White v. Bhatt
102 N.E.3d 607
Ohio Ct. App.2017Background
- Decedent Cheri White was admitted unconscious to MedCentral Hospital and placed on a ventilator; Dr. Bhatt ordered a neurology consult and Dr. Tan performed brain-death testing including manual brain-stem reflex tests and an apnea test.

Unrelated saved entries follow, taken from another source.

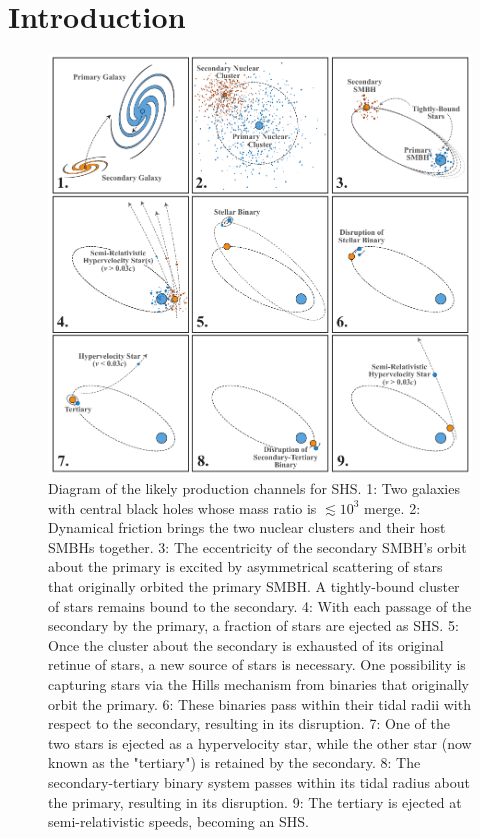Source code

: \documentclass[a4paper,twocolumn]{emulateapj}
\begin{document}
\section{Introduction}

\begin{figure}
\centering\includegraphics[width=0.8\linewidth,clip=true]{shs-diagram}
\caption{Diagram of the likely production channels for SHS. 1: Two galaxies with central black holes whose mass ratio is $\lesssim 10^3$ merge. 2: Dynamical friction brings the two nuclear clusters and their host SMBHs together. 3: The eccentricity of the secondary SMBH's orbit about the primary is excited by asymmetrical scattering of stars that originally orbited the primary SMBH. A tightly-bound cluster of stars remains bound to the secondary. 4: With each passage of the secondary by the primary, a fraction of stars are ejected as SHS. 5: Once the cluster about the secondary is exhausted of its original retinue of stars, a new source of stars is necessary. One possibility is capturing stars via the Hills mechanism from binaries that originally orbit the primary. 6: These binaries pass within their tidal radii with respect to the secondary, resulting in its disruption. 7: One of the two stars is ejected as a hypervelocity star, while the other star (now known as the "tertiary") is retained by the secondary. 8: The secondary-tertiary binary system passes within its tidal radius about the primary, resulting in its disruption. 9: The tertiary is ejected at semi-relativistic speeds, becoming an SHS.}
\label{fig:diagram}
\end{figure}
\end{document}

- Family members (Charles White and Christina Christner) were informed of the testing and were present; they observed parts of the testing and were disturbed by Decedent being partially unclothed during the apnea test.
- Decedent was pronounced dead after testing; plaintiffs sued for negligent and intentional infliction of emotional distress and for abuse of an unconscious/deceased person.
- Defendants moved for summary judgment; the trial court granted summary judgment for defendants on March 7, 2017. Plaintiffs appealed; Dr. Tan cross-appealed, arguing statutory immunity under R.C. 2108.40 was not addressed.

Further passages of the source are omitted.